(GIVEN DATA)
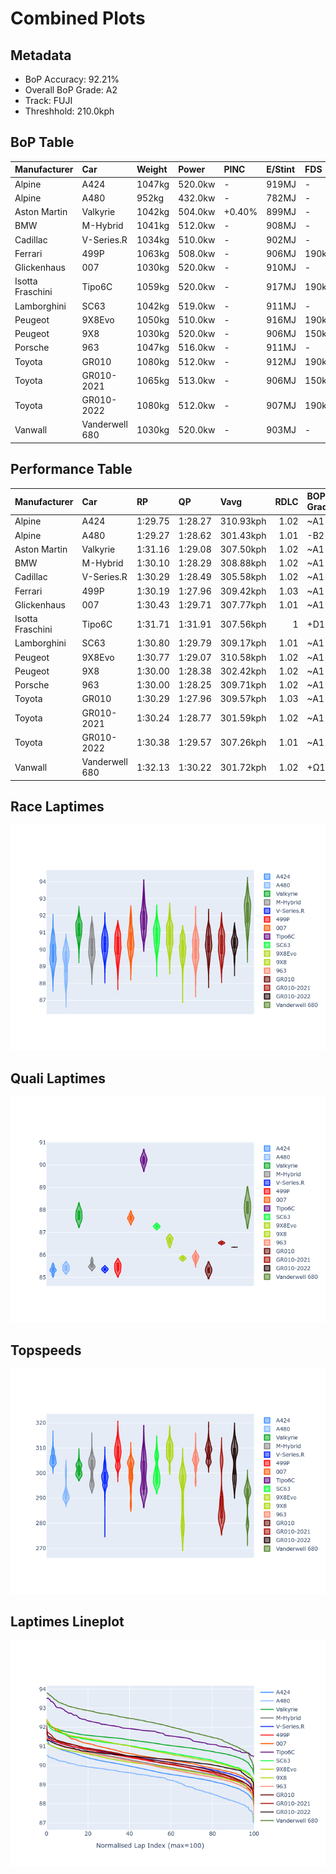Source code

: # Combined Plots

## Metadata

- BoP Accuracy: 92.21%
- Overall BoP Grade: A2
- Track: FUJI
- Threshhold: 210.0kph

## BoP Table
| Manufacturer     | Car            | Weight   | Power   | PINC   | E/Stint   | FDS    | RDP    | QDP    | TDP    |
|:-----------------|:---------------|:---------|:--------|:-------|:----------|:-------|:-------|:-------|:-------|
| Alpine           | A424           | 1047kg   | 520.0kw | -      | 919MJ     | -      | 52.35% | 61.85% | 27.84% |
| Alpine           | A480           | 952kg    | 432.0kw | -      | 782MJ     | -      | 54.51% | 76.19% | 54.04% |
| Aston Martin     | Valkyrie       | 1042kg   | 504.0kw | +0.40% | 899MJ     | -      | 53.59% | 53.33% | 21.51% |
| BMW              | M-Hybrid       | 1041kg   | 512.0kw | -      | 908MJ     | -      | 53.26% | 57.23% | 34.54% |
| Cadillac         | V-Series.R     | 1034kg   | 510.0kw | -      | 902MJ     | -      | 47.80% | 56.73% | 19.63% |
| Ferrari          | 499P           | 1063kg   | 508.0kw | -      | 906MJ     | 190kph | 53.02% | 42.32% | 9.88%  |
| Glickenhaus      | 007            | 1030kg   | 520.0kw | -      | 910MJ     | -      | 46.49% | 46.07% | 47.78% |
| Isotta Fraschini | Tipo6C         | 1059kg   | 520.0kw | -      | 917MJ     | 190kph | 43.95% | 47.22% | 31.53% |
| Lamborghini      | SC63           | 1042kg   | 519.0kw | -      | 911MJ     | -      | 46.33% | 59.50% | 29.33% |
| Peugeot          | 9X8Evo         | 1050kg   | 510.0kw | -      | 916MJ     | 190kph | 48.47% | 51.26% | 16.02% |
| Peugeot          | 9X8            | 1030kg   | 520.0kw | -      | 906MJ     | 150kph | 54.07% | 57.08% | 10.80% |
| Porsche          | 963            | 1047kg   | 516.0kw | -      | 911MJ     | -      | 50.87% | 45.25% | 30.77% |
| Toyota           | GR010          | 1080kg   | 512.0kw | -      | 912MJ     | 190kph | 52.43% | 57.12% | 12.82% |
| Toyota           | GR010-2021     | 1065kg   | 513.0kw | -      | 906MJ     | 150kph | 54.09% | 52.67% | 26.37% |
| Toyota           | GR010-2022     | 1080kg   | 512.0kw | -      | 907MJ     | 190kph | 53.48% | 69.44% | 7.86%  |
| Vanwall          | Vanderwell 680 | 1030kg   | 520.0kw | -      | 903MJ     | -      | 53.41% | 56.28% | 29.85% |

## Performance Table
| Manufacturer     | Car            | RP      | QP      | Vavg      |   RDLC | BOP-Grade   | Match   |
|:-----------------|:---------------|:--------|:--------|:----------|-------:|:------------|:--------|
| Alpine           | A424           | 1:29.75 | 1:28.27 | 310.93kph |   1.02 | ~A1         | 97.78%  |
| Alpine           | A480           | 1:29.27 | 1:28.62 | 301.43kph |   1.01 | -B2         | 82.54%  |
| Aston Martin     | Valkyrie       | 1:31.16 | 1:29.08 | 307.50kph |   1.02 | ~A1         | 97.81%  |
| BMW              | M-Hybrid       | 1:30.10 | 1:28.29 | 308.88kph |   1.02 | ~A1         | 99.60%  |
| Cadillac         | V-Series.R     | 1:30.29 | 1:28.49 | 305.58kph |   1.02 | ~A1         | 99.89%  |
| Ferrari          | 499P           | 1:30.19 | 1:27.96 | 309.42kph |   1.03 | ~A1         | 99.57%  |
| Glickenhaus      | 007            | 1:30.43 | 1:29.71 | 307.77kph |   1.01 | ~A1         | 97.55%  |
| Isotta Fraschini | Tipo6C         | 1:31.71 | 1:31.91 | 307.56kph |   1    | +D1         | 65.67%  |
| Lamborghini      | SC63           | 1:30.80 | 1:29.79 | 309.17kph |   1.01 | ~A1         | 98.55%  |
| Peugeot          | 9X8Evo         | 1:30.77 | 1:29.07 | 310.58kph |   1.02 | ~A1         | 97.32%  |
| Peugeot          | 9X8            | 1:30.00 | 1:28.38 | 302.42kph |   1.02 | ~A1         | 99.12%  |
| Porsche          | 963            | 1:30.00 | 1:28.25 | 309.71kph |   1.02 | ~A1         | 99.43%  |
| Toyota           | GR010          | 1:30.29 | 1:27.96 | 309.57kph |   1.03 | ~A1         | 99.76%  |
| Toyota           | GR010-2021     | 1:30.24 | 1:28.77 | 301.59kph |   1.02 | ~A1         | 99.93%  |
| Toyota           | GR010-2022     | 1:30.38 | 1:29.57 | 307.26kph |   1.01 | ~A1         | 100.00% |
| Vanwall          | Vanderwell 680 | 1:32.13 | 1:30.22 | 301.72kph |   1.02 | +Ω1         | 40.77%  |

## Race Laptimes
![Race Laptimes](images/race_violin.png)

## Quali Laptimes
![Quali Laptimes](images/quali_violin.png)

## Topspeeds
![Topspeeds](images/topspeed_violin.png)

## Laptimes Lineplot
![Laptimes Lineplot](images/laptime_line.png)

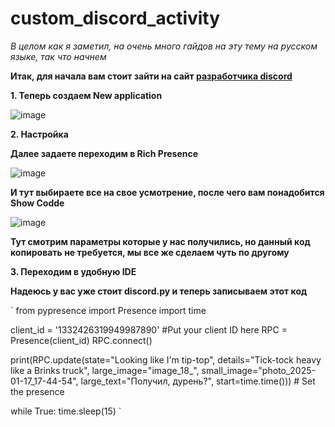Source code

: # custom_discord_activity

_В целом как я заметил, на очень много гайдов на эту тему на русском языке, так что начнем_


**Итак, для начала вам стоит зайти на сайт [разработчика discord](https://discord.com/developers/applications)**

**1. Теперь создаем New application**

 ![image](https://github.com/user-attachments/assets/1bdc5155-3e98-4f50-9e7f-6b7e1024f759)


**2. Настройка**

**Далее задаете переходим в Rich Presence**

![image](https://github.com/user-attachments/assets/0d3ca9f3-8a10-4bbe-9a62-be42501fd154)

**И тут выбираете все на свое усмотрение, после чего вам понадобится Show Codde**

![image](https://github.com/user-attachments/assets/560a839c-8b9f-4b42-beb2-75b6255def45)

**Тут смотрим параметры которые у нас получились, но данный код копировать не требуется, мы все же сделаем чуть по другому**

**3. Переходим в удобную IDE**

**Надеюсь у вас уже стоит discord.py и теперь записываем этот код** 


` from pypresence import Presence
import time

client_id = '1332426319949987890' #Put your client ID here
RPC = Presence(client_id)
RPC.connect()

print(RPC.update(state="Looking like I'm tip-top", details="Tick-tock heavy like a Brinks truck", large_image="image_18_", small_image="photo_2025-01-17_17-44-54", large_text="Получил, дурень?", start=time.time()))  # Set the presence

while True:
    time.sleep(15) `
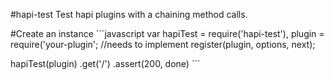 #hapi-test
Test hapi plugins with a chaining method calls.

#Create an instance
´´´javascript
var hapiTest = require('hapi-test'),
    plugin = require('your-plugin'; //needs to implement register(plugin, options, next);

hapiTest(plugin)
    .get('/')
    .assert(200, done)
´´´
            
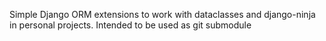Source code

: Simple Django ORM extensions to work with dataclasses and django-ninja in personal projects.
Intended to be used as git submodule
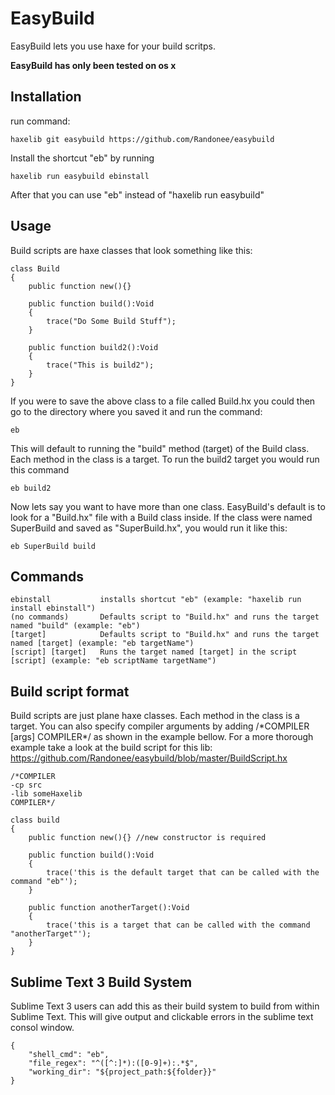 EasyBuild
=====

EasyBuild lets you use haxe for your build scritps.

**EasyBuild has only been tested on os x**

Installation
----------------

run command:

	haxelib git easybuild https://github.com/Randonee/easybuild


Install the shortcut "eb" by running
	
	haxelib run easybuild ebinstall
	
After that you can use "eb" instead of "haxelib run easybuild"


Usage
----------------

Build scripts are haxe classes that look something like this:

	class Build
	{
		public function new(){}

		public function build():Void
		{
			trace("Do Some Build Stuff");
		}

		public function build2():Void
		{
			trace("This is build2");
		}
	}

If you were to save the above class to a file called Build.hx you could then go to the directory where you saved it and run the command:

	eb

This will default to running the "build" method (target) of the Build class. Each method in the class is a target. To run the build2 target you would run this command

	eb build2

Now lets say you want to have more than one class. EasyBuild's default is to look for a "Build.hx" file with a Build class inside. If the class were named SuperBuild and saved as "SuperBuild.hx", you would run it like this:

	eb SuperBuild build



Commands
----------------

	ebinstall			installs shortcut "eb" (example: "haxelib run install ebinstall")
	(no commands)		Defaults script to "Build.hx" and runs the target named "build" (example: "eb") 
	[target]			Defaults script to "Build.hx" and runs the target named [target] (example: "eb targetName")
	[script] [target]	Runs the target named [target] in the script [script] (example: "eb scriptName targetName")


Build script format
----------------

Build scripts are just plane haxe classes. Each method in the class is a target. You can also specify compiler arguments by adding /\*COMPILER [args]  COMPILER\*/ as shown in the example bellow.
For a more thorough example take a look at the build script for this lib: https://github.com/Randonee/easybuild/blob/master/BuildScript.hx

	/*COMPILER
	-cp src
	-lib someHaxelib
	COMPILER*/ 
	
	class build
	{
		public function new(){} //new constructor is required
		
		public function build():Void
		{
			trace('this is the default target that can be called with the command "eb"');
		}
		
		public function anotherTarget():Void
		{
			trace('this is a target that can be called with the command "anotherTarget"');
		}
	}
	
Sublime Text 3 Build System
----------------

Sublime Text 3 users can add this as their build system to build from within Sublime Text. This will give output and clickable errors in the sublime text consol window.

	{
		"shell_cmd": "eb",
		"file_regex": "^([^:]*):([0-9]+):.*$",
		"working_dir": "${project_path:${folder}}"
	}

(AIM OF THE TASK) Among the records above, only the lines between the line holding "59.50% | 29.33% |" and the line holding "57.08% | 10.80% |", inclusive, are to be output, exactly as written.

(ANSWER SPACE)
| Lamborghini      | SC63           | 1042kg   | 519.0kw | -      | 911MJ     | -      | 46.33% | 59.50% | 29.33% |
| Peugeot          | 9X8Evo         | 1050kg   | 510.0kw | -      | 916MJ     | 190kph | 48.47% | 51.26% | 16.02% |
| Peugeot          | 9X8            | 1030kg   | 520.0kw | -      | 906MJ     | 150kph | 54.07% | 57.08% | 10.80% |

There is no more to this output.